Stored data
══════════════════════════════

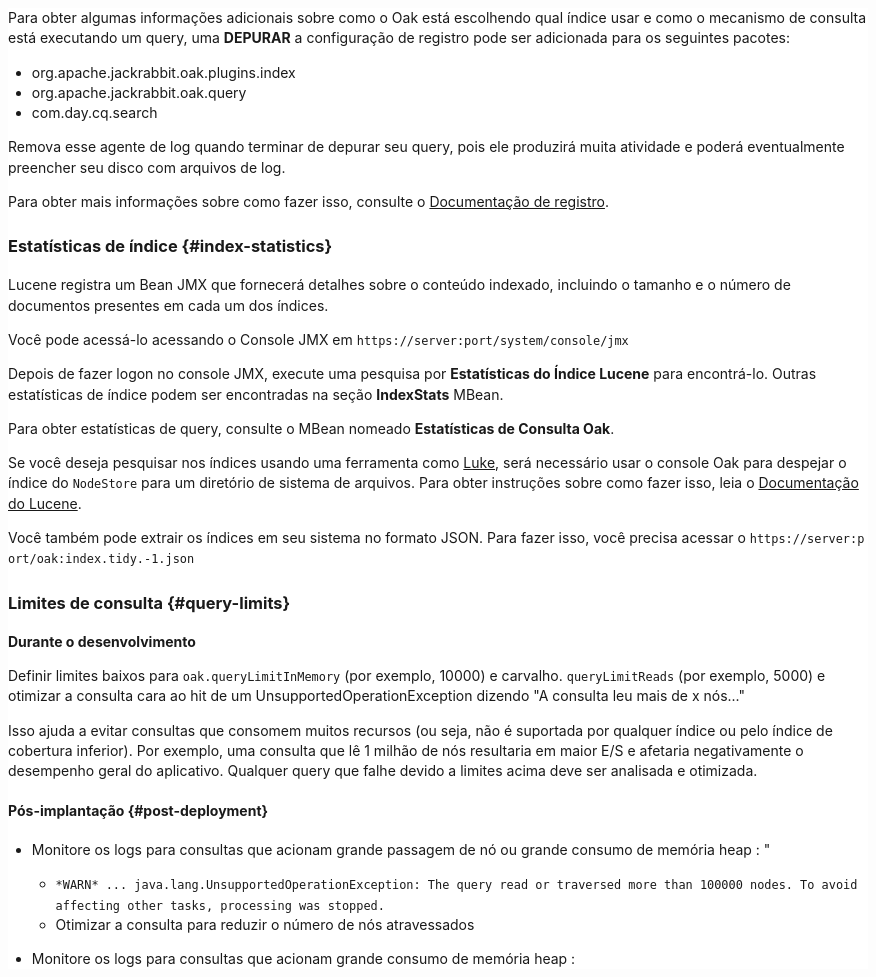 Para obter algumas informações adicionais sobre como o Oak está escolhendo qual índice usar e como o mecanismo de consulta está executando um query, uma **DEPURAR** a configuração de registro pode ser adicionada para os seguintes pacotes:

* org.apache.jackrabbit.oak.plugins.index
* org.apache.jackrabbit.oak.query
* com.day.cq.search

Remova esse agente de log quando terminar de depurar seu query, pois ele produzirá muita atividade e poderá eventualmente preencher seu disco com arquivos de log.

Para obter mais informações sobre como fazer isso, consulte o [Documentação de registro](/help/sites-deploying/configure-logging.md).

### Estatísticas de índice {#index-statistics}

Lucene registra um Bean JMX que fornecerá detalhes sobre o conteúdo indexado, incluindo o tamanho e o número de documentos presentes em cada um dos índices.

Você pode acessá-lo acessando o Console JMX em `https://server:port/system/console/jmx`

Depois de fazer logon no console JMX, execute uma pesquisa por **Estatísticas do Índice Lucene** para encontrá-lo. Outras estatísticas de índice podem ser encontradas na seção **IndexStats** MBean.

Para obter estatísticas de query, consulte o MBean nomeado **Estatísticas de Consulta Oak**.

Se você deseja pesquisar nos índices usando uma ferramenta como [Luke](https://code.google.com/p/luke/), será necessário usar o console Oak para despejar o índice do `NodeStore` para um diretório de sistema de arquivos. Para obter instruções sobre como fazer isso, leia o [Documentação do Lucene](https://jackrabbit.apache.org/oak/docs/query/lucene.html).

Você também pode extrair os índices em seu sistema no formato JSON. Para fazer isso, você precisa acessar o `https://server:port/oak:index.tidy.-1.json`

### Limites de consulta {#query-limits}

**Durante o desenvolvimento**

Definir limites baixos para `oak.queryLimitInMemory` (por exemplo, 10000) e carvalho. `queryLimitReads` (por exemplo, 5000) e otimizar a consulta cara ao hit de um UnsupportedOperationException dizendo &quot;A consulta leu mais de x nós...&quot;

Isso ajuda a evitar consultas que consomem muitos recursos (ou seja, não é suportada por qualquer índice ou pelo índice de cobertura inferior). Por exemplo, uma consulta que lê 1 milhão de nós resultaria em maior E/S e afetaria negativamente o desempenho geral do aplicativo. Qualquer query que falhe devido a limites acima deve ser analisada e otimizada.

#### **Pós-implantação** {#post-deployment}

* Monitore os logs para consultas que acionam grande passagem de nó ou grande consumo de memória heap : &quot;

   * `*WARN* ... java.lang.UnsupportedOperationException: The query read or traversed more than 100000 nodes. To avoid affecting other tasks, processing was stopped.`
   * Otimizar a consulta para reduzir o número de nós atravessados

* Monitore os logs para consultas que acionam grande consumo de memória heap :
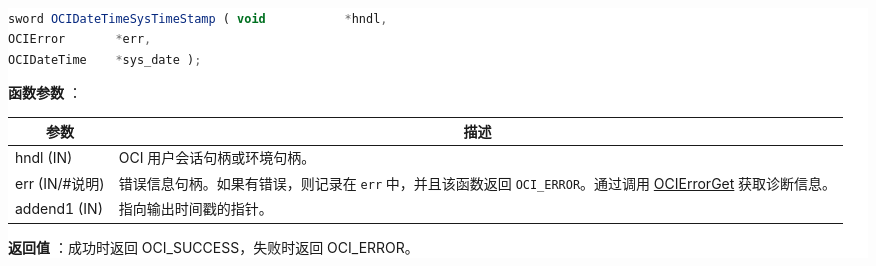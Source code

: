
 ```javascript
sword OCIDateTimeSysTimeStamp ( void           *hndl,
OCIError       *err, 
OCIDateTime    *sys_date );
```



**函数参数** ：


|      参数      |                                                      描述                                                       |
|--------------|---------------------------------------------------------------------------------------------------------------|
| hndl (IN)    | OCI 用户会话句柄或环境句柄。                                                                                              |
| err (IN/#说明) | 错误信息句柄。如果有错误，则记录在 `err` 中，并且该函数返回 `OCI_ERROR`。通过调用 [OCIErrorGet](/zh-CN/5.reference-function/7.miscellaneous-functions.md) 获取诊断信息。 |
| addend1 (IN) | 指向输出时间戳的指针。                                                                                                   |



**返回值** ：成功时返回 OCI_SUCCESS，失败时返回 OCI_ERROR。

══════════════════════════════

BRIEF
The response must contain each line above that holds the string "grande".

RESULT OF THIS TASK
* Monitore os logs para consultas que acionam grande passagem de nó ou grande consumo de memória heap : &quot;
* Monitore os logs para consultas que acionam grande consumo de memória heap :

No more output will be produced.